Inevitably, the United Nations Human Rights Council has expressed its condemnation of Israel and launched a war crimes inquiry. The vote on July 23 followed the usual political lines that have previously resulted in the 47-member council being critiqued for bias even by UN Secretary-General Ban Ki-moon. The resolution was supported by 29 council members (for example Organization for Islamic Co-operation states, Latin American nations, China, India), opposed by the U.S. and abstained from by 17 mostly European countries.

Even while acknowledging the council’s bias, the death tolls are impossible to equate: more than 1,300 Gazans dead compared to almost 60 Israelis. Doesn’t the unequal death toll indicate Israeli war crimes?
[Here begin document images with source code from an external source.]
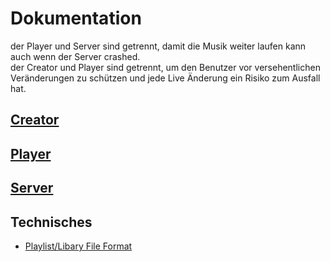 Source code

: # Dokumentation

der Player und Server sind getrennt, damit die Musik weiter laufen kann auch wenn der Server crashed.<br>
der Creator und Player sind getrennt, um den Benutzer vor versehentlichen Veränderungen zu schützen und jede Live Änderung ein Risiko zum Ausfall hat.

## [Creator](creator.md)
## [Player](player.md)
## [Server](server.md)
## Technisches
- [Playlist/Libary File Format](playlistfile.md) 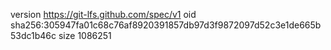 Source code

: version https://git-lfs.github.com/spec/v1
oid sha256:305947fa01c68c76af8920391857db97d3f9872097d52c3e1de665b53dc1b46c
size 1086251
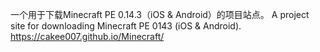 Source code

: 一个用于下载Minecraft PE 0.14.3（iOS & Android）的项目站点。
A project site for downloading Minecraft PE 0143 (iOS & Android).
https://cakee007.github.io/Minecraft/
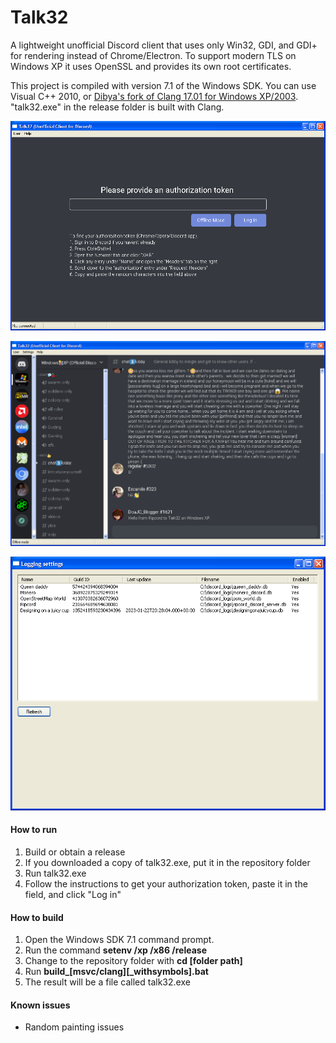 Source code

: # Talk32
A lightweight unofficial Discord client that uses only Win32, GDI, and GDI+ for rendering instead of Chrome/Electron. To support modern TLS on Windows XP it uses OpenSSL and provides its own root certificates.

This project is compiled with version 7.1 of the Windows SDK. You can use Visual C++ 2010, or [Dibya's fork of Clang 17.01 for Windows XP/2003](http://designingonajuicycup.com/downloads/?prefix=downloads/llvm/). "talk32.exe" in the release folder is built with Clang.

![Screenshot 1](docs/screenshot1.webp)

![Screenshot 2](docs/screenshot2.webp)

![Server logging](docs/logging_settings.webp)

#### How to run
1. Build or obtain a release
2. If you downloaded a copy of talk32.exe, put it in the repository folder
3. Run talk32.exe
4. Follow the instructions to get your authorization token, paste it in the field, and click "Log in"

#### How to build
1. Open the Windows SDK 7.1 command prompt.
2. Run the command **setenv /xp /x86 /release**
3. Change to the repository folder with **cd [folder path]**
4. Run **build_[msvc/clang][_withsymbols].bat**
5. The result will be a file called talk32.exe

#### Known issues
- Random painting issues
The concept of proportionality is fundamental to answering this question. Proportionality means that armed force used to achieve a military objective may be no more than the force needed to achieve it.
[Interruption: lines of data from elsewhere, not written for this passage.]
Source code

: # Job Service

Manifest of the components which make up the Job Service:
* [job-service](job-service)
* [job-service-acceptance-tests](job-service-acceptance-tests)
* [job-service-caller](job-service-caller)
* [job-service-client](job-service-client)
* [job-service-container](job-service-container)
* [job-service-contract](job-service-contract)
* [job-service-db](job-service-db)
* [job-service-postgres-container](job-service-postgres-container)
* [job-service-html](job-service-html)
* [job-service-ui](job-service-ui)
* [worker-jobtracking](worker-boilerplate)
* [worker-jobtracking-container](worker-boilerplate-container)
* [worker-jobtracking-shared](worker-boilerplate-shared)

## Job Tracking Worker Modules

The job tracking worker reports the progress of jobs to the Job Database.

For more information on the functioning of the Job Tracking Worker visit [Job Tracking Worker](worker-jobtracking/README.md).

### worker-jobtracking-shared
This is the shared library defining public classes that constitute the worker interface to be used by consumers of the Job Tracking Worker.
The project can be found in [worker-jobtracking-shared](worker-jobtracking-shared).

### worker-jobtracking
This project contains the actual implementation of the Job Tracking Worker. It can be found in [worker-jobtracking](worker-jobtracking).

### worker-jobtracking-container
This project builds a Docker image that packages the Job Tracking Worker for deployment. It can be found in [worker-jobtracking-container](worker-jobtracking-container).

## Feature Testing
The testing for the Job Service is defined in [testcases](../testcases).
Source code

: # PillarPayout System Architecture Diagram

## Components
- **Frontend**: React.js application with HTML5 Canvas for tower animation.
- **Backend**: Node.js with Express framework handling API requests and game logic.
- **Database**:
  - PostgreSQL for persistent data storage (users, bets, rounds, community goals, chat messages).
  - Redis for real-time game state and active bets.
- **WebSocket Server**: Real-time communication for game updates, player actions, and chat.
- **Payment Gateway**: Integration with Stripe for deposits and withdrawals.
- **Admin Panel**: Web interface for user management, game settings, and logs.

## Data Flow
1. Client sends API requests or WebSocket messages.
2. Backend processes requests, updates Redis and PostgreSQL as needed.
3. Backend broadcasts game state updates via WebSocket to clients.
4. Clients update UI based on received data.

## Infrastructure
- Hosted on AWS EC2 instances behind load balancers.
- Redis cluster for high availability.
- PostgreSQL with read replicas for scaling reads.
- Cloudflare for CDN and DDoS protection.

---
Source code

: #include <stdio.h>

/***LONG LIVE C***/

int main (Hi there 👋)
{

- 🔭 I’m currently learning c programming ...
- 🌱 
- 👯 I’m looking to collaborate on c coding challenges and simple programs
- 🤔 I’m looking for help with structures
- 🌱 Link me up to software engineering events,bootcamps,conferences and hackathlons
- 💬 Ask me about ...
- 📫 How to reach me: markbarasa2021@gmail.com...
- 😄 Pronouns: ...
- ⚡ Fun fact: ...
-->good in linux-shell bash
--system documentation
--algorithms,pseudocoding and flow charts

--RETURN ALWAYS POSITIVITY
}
For Israel, the military objective is to end Hamas attacks on Israelis. It is not a matter of cyclic trading of bullet for bullet, rocket for rocket, through the generations. To achieve an end to rocket attacks on Israeli communities, 14,000 so far, the Israel Defense Forces (IDF) must defeat it by inflicting more damage on Hamas than vice versa. Until Hamas falls back, the battle continues.

Implicit in the rule of action proportionate to the military objective is that a military force can lawfully target enemy military assets only. Civilian infrastructure or persons are unlawful targets unless the infrastructure also serves military uses, or the persons are participating in hostilities as combatants.
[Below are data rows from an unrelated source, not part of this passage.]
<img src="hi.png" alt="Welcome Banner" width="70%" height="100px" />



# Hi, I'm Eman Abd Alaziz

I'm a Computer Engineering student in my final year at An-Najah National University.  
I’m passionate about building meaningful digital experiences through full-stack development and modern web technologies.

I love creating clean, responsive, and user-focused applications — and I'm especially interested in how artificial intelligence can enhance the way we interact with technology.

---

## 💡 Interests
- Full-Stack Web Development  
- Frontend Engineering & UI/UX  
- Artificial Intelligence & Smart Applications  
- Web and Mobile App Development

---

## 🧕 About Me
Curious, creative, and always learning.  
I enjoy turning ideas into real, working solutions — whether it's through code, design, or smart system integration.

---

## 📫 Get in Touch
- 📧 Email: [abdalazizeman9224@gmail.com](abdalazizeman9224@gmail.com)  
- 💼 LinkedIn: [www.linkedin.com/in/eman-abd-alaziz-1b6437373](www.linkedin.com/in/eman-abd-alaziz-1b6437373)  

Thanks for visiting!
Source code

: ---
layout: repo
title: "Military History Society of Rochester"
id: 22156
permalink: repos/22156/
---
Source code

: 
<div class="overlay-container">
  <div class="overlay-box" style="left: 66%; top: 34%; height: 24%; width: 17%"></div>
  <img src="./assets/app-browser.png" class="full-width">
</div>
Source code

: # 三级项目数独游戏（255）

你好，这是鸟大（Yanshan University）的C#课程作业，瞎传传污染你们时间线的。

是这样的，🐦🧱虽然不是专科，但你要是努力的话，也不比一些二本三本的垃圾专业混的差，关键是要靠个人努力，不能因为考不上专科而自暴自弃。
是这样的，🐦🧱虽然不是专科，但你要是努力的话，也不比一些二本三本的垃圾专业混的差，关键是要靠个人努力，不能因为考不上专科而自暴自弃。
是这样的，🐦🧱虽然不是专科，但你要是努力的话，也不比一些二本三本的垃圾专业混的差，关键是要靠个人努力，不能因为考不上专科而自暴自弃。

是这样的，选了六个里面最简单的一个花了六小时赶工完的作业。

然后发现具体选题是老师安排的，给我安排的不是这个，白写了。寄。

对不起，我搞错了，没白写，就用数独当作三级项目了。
In the current round of conflict, the IDF have attacked Hamas rocket caches, rocket launchers, weapons dumps, munitions factories, command and control centers and transport tunnels — all military infrastructure. The people targeted by the IDF are Hamas rocket, missile and mortar crews, gunmen and military leaders, as well as Hamas commando units — all combatants.

Nevertheless, many hapless Gazan bystanders have been tragically killed. It is in relation to the heavy civilian death toll that bitter legal controversies arise over proportionality.